Les décomptes provisoires et le décompte
définitif dans les marchés publics de travaux
II) Le décompte définitif
Contrairement
aux décomptes provisoires, le décompte définitif a vocation à régler des
situations qui n’évoluent plus et qui, sauf exception, engage irrévocablement
les parties contractantes. Le solde d’un marché de travaux est arrêté à l’issue
d’une procédure comportant plusieurs étapes (A). Des incidents peuvent
se produire (B).
A) Processus d’établissement du décompte définitif
a) Projet de décompte définitif
L’entrepreneur
dresse le projet de décompte définitif. Ce projet est accepté ou rectifié par
le maitre d’œuvre. Le projet établi par le maitre d’œuvre et accepté par le
chef du projet devient le décompte définitif.
Délai
de production du projet de décompte définitif.
L’entrepreneur
est tenu de transmettre son projet de décompte définitif au maître d’œuvre dans
un délai de 45 jours à compter de la date de notification de la décision de
réception provisoire des travaux. Un document adressé avant la réception des
travaux ne peut être considéré comme un projet de décompte définitif.
Sanction
en cas de retard dans la production du projet de décompte final.
En
cas de retard dans la présentation du projet de décompte définitif,
l’entrepreneur est passible d’une pénalité. Elle est 1/10.000 du montant du
décompte. Cette pénalité est appliquée après un ordre de service rappelant à
l'entrepreneur ses obligations et est calculées depuis la date limite fixée par
l'ordre de service jusqu'à la remise effective du projet de décompte attendu.
Contenu
et effets du projet de décompte définitif.
Le
projet de décompte définitif établit le montant total des sommes auxquelles il
peut prétendre du fait de l'exécution du marché dans son ensemble, les
évaluations étant faites en tenant compte des prestations réellement exécutées.
Ce
projet de décompte est établi à partir des prix de base comme les projets de
décompte provisoire et comporte les mêmes parties que ceux-ci à l'exception des
approvisionnements et des avances. Il est accompagné des cahiers des quantités
prises en compte, effectués à partir des éléments contenus dans les constats
contradictoires ainsi que le calcul, avec justification à l'appui, des
coefficients de révision de prix si ces éléments et pièces n’ont pas été
précédemment fournis.
L’entrepreneur
est lié par les indications figurant au projet de décompte définitif établi par
lui-même ainsi que sur le montant des intérêts moratoires éventuels. Dans le
projet de décompte définitif l’entrepreneur doit récapituler les réserves qu’il
a émises et qui n’ont pas été levées, sous peine de les voir abandonnées.
Projet
de décompte définitif concurremment ou à la place du projet de décompte
mensuel.
Deux
possibilités s’offrent à l’entrepreneur pour obtenir le règlement des travaux
exécutés au cours du dernier mois du chantier.
Il
peut établir un décompte mensuel afférent aux travaux et cela concurremment
avec la production du décompte final. Le terme concurremment ne signifie pas
simultanément car le décompte mensuel concerne les travaux exécutés en fin
d’achèvement des travaux alors que le décompte final est nécessairement
postérieur à la date de leur réception. Il
peut ne fournir que le décompte final. Cette deuxième modalité peut retarder le
paiement des sommes correspondant aux prestations effectuées au cours du mois
précédant l’achèvement des travaux.
b) Le décompte définitif
Le projet de décompte définitif établi, signé par le
maître d’œuvre et accompagné du projet de décompte définitif établi par
l’entrepreneur, si ce dernier a été modifié, est transmis au chef du projet.

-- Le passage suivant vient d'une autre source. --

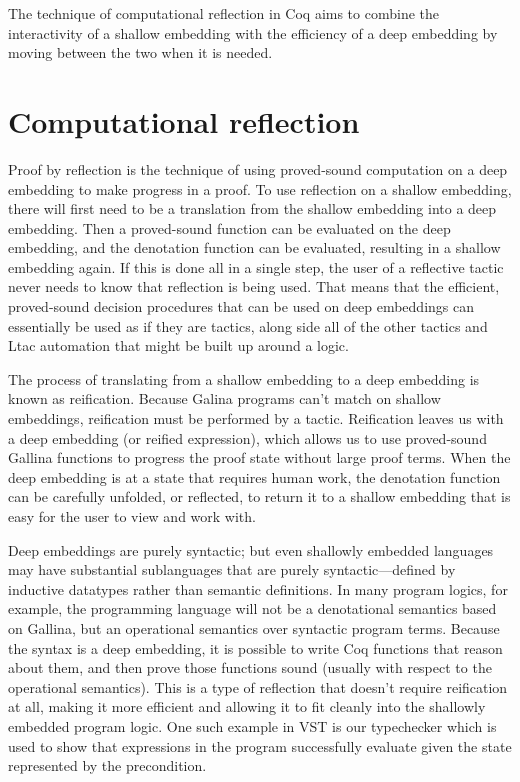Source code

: \documentclass{puthesis}
\begin{document}
The technique of computational reflection in Coq aims to combine the
interactivity of a shallow embedding with the efficiency of a deep
embedding by moving between the two when it is needed.

\section{Computational reflection}
\label{sec:reflection}

Proof by reflection is the technique of using proved-sound computation
on a deep embedding to make progress in a proof. To use reflection on
a shallow embedding, there will first need to be a translation from
the shallow embedding into a deep embedding. Then a proved-sound
function can be evaluated on the deep embedding, and the denotation
function can be evaluated, resulting in a shallow embedding again.  If
this is done all in a single step, the user of a reflective tactic
never needs to know that reflection is being used. That means that the
efficient, proved-sound decision procedures that can be used on deep
embeddings can essentially be used as if they are tactics, along side
all of the other tactics and Ltac automation that might be built up
around a logic.

The process of translating from a shallow embedding to a deep
embedding is known as reification. Because Galina programs can't match on
shallow embeddings, reification must be performed by a
tactic. Reification leaves us with a deep embedding (or reified
expression), which allows us to use proved-sound Gallina functions to
progress the proof state without large proof terms. When the deep
embedding is at a state that requires human work, the denotation
function can be carefully unfolded, or reflected, to return it to a
shallow embedding that is easy for the user to view and work with.


Deep embeddings are purely syntactic; but even shallowly embedded
languages may have substantial sublanguages that are purely
syntactic---defined by inductive datatypes rather than semantic
definitions. In many program logics, for example, the programming
language will not be a denotational semantics based on Gallina, but an
operational semantics over syntactic program terms. Because the syntax
is a deep embedding, it is possible to write Coq functions that reason
about them, and then prove those functions sound (usually with respect
to the operational semantics). This is a type of reflection that
doesn't require reification at all, making it more efficient and
allowing it to fit cleanly into the shallowly embedded program
logic. One such example in VST is our typechecker which is used to
show that expressions in the program successfully evaluate given the
state represented by the precondition.
\end{document}
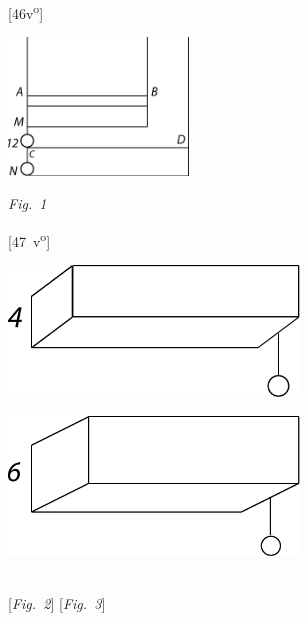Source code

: %
%
\frenchspacing%
%
%
\vspace{8mm}
\pstart%
\noindent
\normalsize
[46v\textsuperscript{o}]
\pend
%
%
  \vspace*{0.0em}
  \centerline{\includegraphics[width=0.36\textwidth]{gesamttex/edit_VIII,3/images/LH_35_14_02_046v,047v_d1.pdf}}%
  \vspace*{0.5em}
  \centerline{\lbrack\textit{Fig.~1}\rbrack}%
  \label{LH_35_14_02_046v,047v_Fig.1}%
  \vspace{1.5em}%
%
%
\pstart%
\noindent
\normalsize
[47~v\textsuperscript{o}]
\pend
 \vspace{0.2em}
\pstart 
\begin{minipage}[t]{0.5\textwidth}
\includegraphics[width=0.58\textwidth]{gesamttex/edit_VIII,3/images/LH_35_14_02_046v,047v_d2.pdf}
\end{minipage}
\hspace{10mm}
\begin{minipage}[t]{0.5\textwidth}
\includegraphics[width=0.58\textwidth]{gesamttex/edit_VIII,3/images/LH_35_14_02_046v,047v_d3.pdf}
\end{minipage}\vspace{-0.5em}
\\
\hspace*{21mm} [\textit{Fig.~2}] \label{LH_35_14_02_046v,047v_Fig.2}\hspace*{67mm} [\textit{Fig.~3}] \label{LH_35_14_02_046v,047v_Fig.3}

Le projet de décompte définitif établi par le maître
d’œuvre et accepté par le chef de projet devient le décompte définitif. Il
doit être signé d’une autorité qualifiée. Cette autorité est la personne
responsable du marché.
Dans
le cas où le maître de l’ouvrage n’établit pas le décompte définitif, il
appartient à l’entrepreneur, avant de saisir le juge, de mettre celui-ci en
demeure d’y procéder. En revanche, lorsqu’il omet d’y apposer sa signature,
l’entrepreneur peut saisir directement le juge.
Le
décompte définitif, signé par le chef du projet doit être notifié à
l’entrepreneur par ordre de service dans un délai fixé.
L’ordre
de service irrégulier ou la notification irrégulière empêche le décompte
définitif d’acquérir un caractère définitif. Si un décompte définitif
irrégulièrement notifié ne peut donc devenir définitif, il doit néanmoins être
contesté dans des conditions régulières.
Le
retard dans la notification du décompte définitif n’entraine ni la nullité de
ce décompte, ni son acceptation tacite. Elle ouvre cependant, au bénéfice de
l’entrepreneur, droit à intérêts moratoires sur le solde du marché.
Signature
du décompte définitif par le titulaire
A
compter de la notification du décompte définitif, l’entrepreneur dispose d’un
délai de 45 jours pour renvoyer au maître d’œuvre, revêtu de sa signature, sans
ou avec réserves, ou faire connaître les raisons pour lesquelles il refuse de signer.
Si
la signature est donnée sans réserve par le titulaire, il devient le décompte
devient le décompte général et définitif du marché. La
date de sa notification devient le point de départ du délai de paiement.
Dans
le cas où l’entrepreneur n’a pas renvoyé au maître d’œuvre le décompte
définitif signé, dans le délai de 45 jours ou encore dans le cas où ayant
renvoyé dans ce délai, il n’a pas motivé son refus ou n’a pas exposé en détail
les motifs de ses réserves en précisant le montant de ses réclamation, ce
décompte définitif est réputé accepté par lui.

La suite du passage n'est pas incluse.